The program will fund research and development of technologies that will allow the government to track e-mail, Internet use, travel, credit card purchases, automatic teller withdrawals, telephone, banking and academic records and other personal information that will be combined into a super database.

"There has obviously been a growing problem within the private sector over collection of information for targeted marketing," said David Sobel, general counsel at Electronic Privacy Information Center. "What's different now is the government is putting major resources into getting access to privately collected data. This could mean the difference between worrying about getting junk mail and worrying about getting caught in some sort of government investigation if a pattern of activity meets some profile of suspicious behavior."

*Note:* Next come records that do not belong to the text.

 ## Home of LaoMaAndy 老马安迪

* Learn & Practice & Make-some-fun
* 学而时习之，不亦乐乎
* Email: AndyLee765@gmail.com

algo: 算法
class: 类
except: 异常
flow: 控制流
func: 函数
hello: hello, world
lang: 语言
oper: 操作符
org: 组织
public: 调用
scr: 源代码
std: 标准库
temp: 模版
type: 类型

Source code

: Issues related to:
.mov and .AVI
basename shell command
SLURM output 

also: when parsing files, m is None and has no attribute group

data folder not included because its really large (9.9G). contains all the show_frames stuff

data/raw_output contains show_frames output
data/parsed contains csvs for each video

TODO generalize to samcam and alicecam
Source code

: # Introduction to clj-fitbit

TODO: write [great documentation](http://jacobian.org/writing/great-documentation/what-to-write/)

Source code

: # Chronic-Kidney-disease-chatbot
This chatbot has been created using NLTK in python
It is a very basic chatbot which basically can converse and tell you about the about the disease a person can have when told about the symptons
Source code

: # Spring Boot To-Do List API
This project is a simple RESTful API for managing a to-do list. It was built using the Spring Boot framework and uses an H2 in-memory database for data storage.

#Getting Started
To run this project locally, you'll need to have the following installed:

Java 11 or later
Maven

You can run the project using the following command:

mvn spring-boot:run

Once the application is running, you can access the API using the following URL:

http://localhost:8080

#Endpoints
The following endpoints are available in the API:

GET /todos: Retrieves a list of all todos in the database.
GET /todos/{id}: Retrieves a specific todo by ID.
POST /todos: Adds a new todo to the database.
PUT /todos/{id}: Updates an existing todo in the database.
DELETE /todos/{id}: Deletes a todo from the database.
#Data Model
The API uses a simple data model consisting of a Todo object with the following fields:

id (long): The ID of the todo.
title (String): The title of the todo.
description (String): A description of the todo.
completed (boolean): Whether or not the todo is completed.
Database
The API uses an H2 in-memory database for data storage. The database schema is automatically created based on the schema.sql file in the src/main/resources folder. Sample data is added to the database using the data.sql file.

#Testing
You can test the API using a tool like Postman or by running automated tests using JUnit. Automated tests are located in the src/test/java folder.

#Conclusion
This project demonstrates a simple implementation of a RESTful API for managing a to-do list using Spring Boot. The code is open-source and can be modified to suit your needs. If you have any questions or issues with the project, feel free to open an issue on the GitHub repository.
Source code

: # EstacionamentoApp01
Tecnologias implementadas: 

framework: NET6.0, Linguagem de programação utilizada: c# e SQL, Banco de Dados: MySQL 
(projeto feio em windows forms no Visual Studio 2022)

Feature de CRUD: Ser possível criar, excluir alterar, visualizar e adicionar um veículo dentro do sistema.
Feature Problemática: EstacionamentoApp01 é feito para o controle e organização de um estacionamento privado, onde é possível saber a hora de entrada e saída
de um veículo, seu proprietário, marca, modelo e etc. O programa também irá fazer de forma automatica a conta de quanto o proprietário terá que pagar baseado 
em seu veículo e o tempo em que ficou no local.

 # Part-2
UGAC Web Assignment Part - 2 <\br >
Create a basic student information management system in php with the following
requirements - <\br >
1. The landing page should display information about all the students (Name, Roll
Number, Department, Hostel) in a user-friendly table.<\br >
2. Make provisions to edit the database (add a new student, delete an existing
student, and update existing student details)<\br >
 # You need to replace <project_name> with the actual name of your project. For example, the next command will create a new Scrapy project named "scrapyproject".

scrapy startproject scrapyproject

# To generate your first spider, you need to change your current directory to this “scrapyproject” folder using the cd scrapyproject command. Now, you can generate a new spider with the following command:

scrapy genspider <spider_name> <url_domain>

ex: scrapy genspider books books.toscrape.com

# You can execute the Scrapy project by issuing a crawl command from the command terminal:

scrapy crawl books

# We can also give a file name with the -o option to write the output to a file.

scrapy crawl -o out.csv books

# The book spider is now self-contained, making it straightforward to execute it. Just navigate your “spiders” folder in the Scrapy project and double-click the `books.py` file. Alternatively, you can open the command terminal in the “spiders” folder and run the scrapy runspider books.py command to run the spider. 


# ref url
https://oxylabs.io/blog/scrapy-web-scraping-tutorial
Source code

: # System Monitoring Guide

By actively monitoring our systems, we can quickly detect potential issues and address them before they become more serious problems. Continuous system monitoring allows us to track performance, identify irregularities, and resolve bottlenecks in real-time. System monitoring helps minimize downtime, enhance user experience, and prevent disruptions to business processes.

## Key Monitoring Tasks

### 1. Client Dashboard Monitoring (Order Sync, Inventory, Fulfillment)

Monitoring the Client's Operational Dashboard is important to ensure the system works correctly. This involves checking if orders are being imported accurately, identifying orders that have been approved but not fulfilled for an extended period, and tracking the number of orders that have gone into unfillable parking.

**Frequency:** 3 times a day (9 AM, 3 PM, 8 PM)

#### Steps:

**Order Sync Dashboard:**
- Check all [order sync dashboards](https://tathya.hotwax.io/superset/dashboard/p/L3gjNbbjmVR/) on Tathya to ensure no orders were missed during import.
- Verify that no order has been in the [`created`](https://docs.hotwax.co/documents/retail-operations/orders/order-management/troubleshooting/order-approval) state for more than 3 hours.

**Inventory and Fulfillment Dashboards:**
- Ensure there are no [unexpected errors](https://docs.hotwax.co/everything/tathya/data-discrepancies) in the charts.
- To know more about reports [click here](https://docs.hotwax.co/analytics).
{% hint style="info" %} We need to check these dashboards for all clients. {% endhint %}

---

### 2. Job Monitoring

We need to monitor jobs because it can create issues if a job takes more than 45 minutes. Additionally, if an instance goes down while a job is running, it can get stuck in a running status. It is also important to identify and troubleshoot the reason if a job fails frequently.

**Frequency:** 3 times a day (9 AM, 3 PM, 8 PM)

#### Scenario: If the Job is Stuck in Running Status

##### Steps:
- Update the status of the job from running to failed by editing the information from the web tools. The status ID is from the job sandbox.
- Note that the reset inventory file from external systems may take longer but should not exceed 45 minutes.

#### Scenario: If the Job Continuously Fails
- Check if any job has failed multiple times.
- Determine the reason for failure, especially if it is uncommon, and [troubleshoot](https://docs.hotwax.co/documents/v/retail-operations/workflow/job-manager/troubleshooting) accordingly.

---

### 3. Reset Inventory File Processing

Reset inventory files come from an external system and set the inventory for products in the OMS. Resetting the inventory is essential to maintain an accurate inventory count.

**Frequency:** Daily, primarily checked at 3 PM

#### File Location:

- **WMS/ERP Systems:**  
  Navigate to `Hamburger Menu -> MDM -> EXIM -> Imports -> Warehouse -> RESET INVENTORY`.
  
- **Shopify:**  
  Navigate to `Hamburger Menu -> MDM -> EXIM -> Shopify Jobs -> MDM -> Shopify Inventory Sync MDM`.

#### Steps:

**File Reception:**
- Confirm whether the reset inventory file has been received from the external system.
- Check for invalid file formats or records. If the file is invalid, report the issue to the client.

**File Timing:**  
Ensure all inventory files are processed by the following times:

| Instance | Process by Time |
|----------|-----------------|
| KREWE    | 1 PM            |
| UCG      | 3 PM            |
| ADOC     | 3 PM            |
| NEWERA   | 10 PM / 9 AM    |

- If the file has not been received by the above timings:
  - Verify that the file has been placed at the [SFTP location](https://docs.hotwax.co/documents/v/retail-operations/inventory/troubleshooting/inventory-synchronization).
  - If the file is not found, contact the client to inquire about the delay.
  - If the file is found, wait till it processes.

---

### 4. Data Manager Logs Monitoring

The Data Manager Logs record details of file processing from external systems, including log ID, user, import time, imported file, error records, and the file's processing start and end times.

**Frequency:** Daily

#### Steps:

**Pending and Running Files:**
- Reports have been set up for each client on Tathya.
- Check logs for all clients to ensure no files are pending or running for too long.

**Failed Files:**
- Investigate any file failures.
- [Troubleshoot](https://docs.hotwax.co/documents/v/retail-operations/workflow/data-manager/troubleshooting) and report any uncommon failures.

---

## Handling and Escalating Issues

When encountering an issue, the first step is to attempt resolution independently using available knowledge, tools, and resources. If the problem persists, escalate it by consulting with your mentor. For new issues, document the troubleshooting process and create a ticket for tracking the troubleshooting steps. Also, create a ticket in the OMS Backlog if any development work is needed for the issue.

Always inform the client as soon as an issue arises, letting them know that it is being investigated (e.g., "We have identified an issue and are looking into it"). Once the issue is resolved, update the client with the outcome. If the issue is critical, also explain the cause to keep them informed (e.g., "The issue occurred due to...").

"I think all of us are concerned about the possibility of 'snooping' into our private lives and fear 'Big Brother' is watching us," said Roger Durand, professor of public affairs at UH-Clear Lake. "The information out there about all of us is already amazing, and in the wrong hands could do all of us a lot of harm. Further, there is no database that will be immune to security breaches. Consider that over the last several years what should be the safest computer systems in the world, the U.S. Department of Defense and NASA, probably have been illegally entered several thousand times."

The TIA program is one of many projects now under way by the government to combine commercial and government data in order to search for patterns of terrorist activities.

"Now that Americans are experiencing the effects of international terrorism, they understandably demand protection," said Jeraine Root, who will be teaching a class called Terrorism and Democracy in the spring at UH-Clear Lake. "But at what cost? If the TIA database was already operational, I wonder if my recent purchase of several videos and books related to terrorism in order to do research for the class I'll be teaching next semester might make me a prime suspect? I don't see how it would be possible to accomplish the goals of TIA without encroaching on our rights."

The TIA program has three parts designed to assist anti-terrorism efforts.

"The first part would create technology that will allow for rapid language translation," Aldridge said.

"A second component will be used to identify connections among various transactions. For example, the system will try to find any terrorist links between people issued passports, visas or work permits and the purchase of weapons or explosive materials.

"Lastly, the program will seek to determine what kind of tools would permit the analysts to work together in an interagency community."

The Homeland Security Act establishes the Total Information Awareness program within a new agency-the Homeland Security Advance Research Projects Agency, which will be modeled after DARPA, the central research office for the Defense Department and the agency that initiated the creation of the Internet.

HSARPA and DARPA will both be under the supervision of John Poindexter, director of the Information Awareness Office.

Poindexter was national security adviser for President Reagan during the Iran-Contra scandal. In 1990, he was convicted of five felonies including lying to Congress and destroying evidence.

A federal appeals court reversed Poindexter's conviction because he had been granted immunity for testifying before Congress.

"The database is not yet functional and will not be available for several years," Aldridge said. "When it's ready, individual privacy rights will be protected. I don't know what the scope of this [TIA] is going to be. We are in a war on terrorism. We are trying to find out if this technology can work."